What is being asked. Only the pictures are to be left out; set down the rest of the records exactly.

===== Task inputs

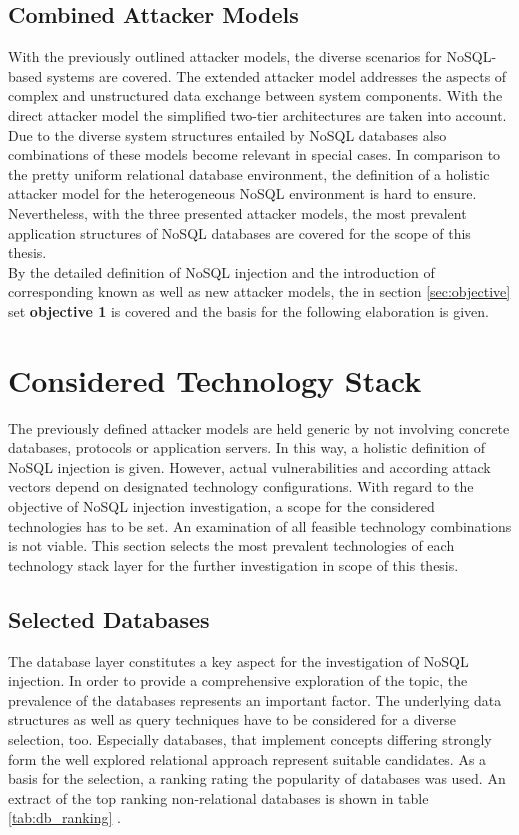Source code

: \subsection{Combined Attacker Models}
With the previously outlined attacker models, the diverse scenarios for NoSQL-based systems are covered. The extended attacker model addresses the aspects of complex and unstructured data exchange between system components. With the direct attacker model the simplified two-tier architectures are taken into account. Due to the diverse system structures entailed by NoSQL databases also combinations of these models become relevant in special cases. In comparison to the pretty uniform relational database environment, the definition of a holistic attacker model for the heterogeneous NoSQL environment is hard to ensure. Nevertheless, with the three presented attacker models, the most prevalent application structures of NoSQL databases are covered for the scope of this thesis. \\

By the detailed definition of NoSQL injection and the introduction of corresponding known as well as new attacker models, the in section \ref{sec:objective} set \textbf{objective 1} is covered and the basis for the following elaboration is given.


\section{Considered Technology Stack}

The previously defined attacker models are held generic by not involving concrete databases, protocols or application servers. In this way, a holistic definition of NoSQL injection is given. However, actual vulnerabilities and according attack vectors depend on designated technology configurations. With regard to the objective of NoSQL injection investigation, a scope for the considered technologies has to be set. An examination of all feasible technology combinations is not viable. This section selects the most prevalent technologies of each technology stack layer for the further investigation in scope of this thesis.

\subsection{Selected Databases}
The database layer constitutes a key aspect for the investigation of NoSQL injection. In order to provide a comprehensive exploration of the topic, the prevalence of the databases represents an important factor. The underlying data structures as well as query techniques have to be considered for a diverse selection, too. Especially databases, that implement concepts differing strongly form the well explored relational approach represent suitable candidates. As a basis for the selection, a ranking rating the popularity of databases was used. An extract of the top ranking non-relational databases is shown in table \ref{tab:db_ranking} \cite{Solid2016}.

==========

Solution.
Source code

: \subsection{Combined Attacker Models}
With the previously outlined attacker models, the diverse scenarios for NoSQL-based systems are covered. The extended attacker model addresses the aspects of complex and unstructured data exchange between system components. With the direct attacker model the simplified two-tier architectures are taken into account. Due to the diverse system structures entailed by NoSQL databases also combinations of these models become relevant in special cases. In comparison to the pretty uniform relational database environment, the definition of a holistic attacker model for the heterogeneous NoSQL environment is hard to ensure. Nevertheless, with the three presented attacker models, the most prevalent application structures of NoSQL databases are covered for the scope of this thesis. \\

By the detailed definition of NoSQL injection and the introduction of corresponding known as well as new attacker models, the in section \ref{sec:objective} set \textbf{objective 1} is covered and the basis for the following elaboration is given.


\section{Considered Technology Stack}

The previously defined attacker models are held generic by not involving concrete databases, protocols or application servers. In this way, a holistic definition of NoSQL injection is given. However, actual vulnerabilities and according attack vectors depend on designated technology configurations. With regard to the objective of NoSQL injection investigation, a scope for the considered technologies has to be set. An examination of all feasible technology combinations is not viable. This section selects the most prevalent technologies of each technology stack layer for the further investigation in scope of this thesis.

\subsection{Selected Databases}
The database layer constitutes a key aspect for the investigation of NoSQL injection. In order to provide a comprehensive exploration of the topic, the prevalence of the databases represents an important factor. The underlying data structures as well as query techniques have to be considered for a diverse selection, too. Especially databases, that implement concepts differing strongly form the well explored relational approach represent suitable candidates. As a basis for the selection, a ranking rating the popularity of databases was used. An extract of the top ranking non-relational databases is shown in table \ref{tab:db_ranking} \cite{Solid2016}.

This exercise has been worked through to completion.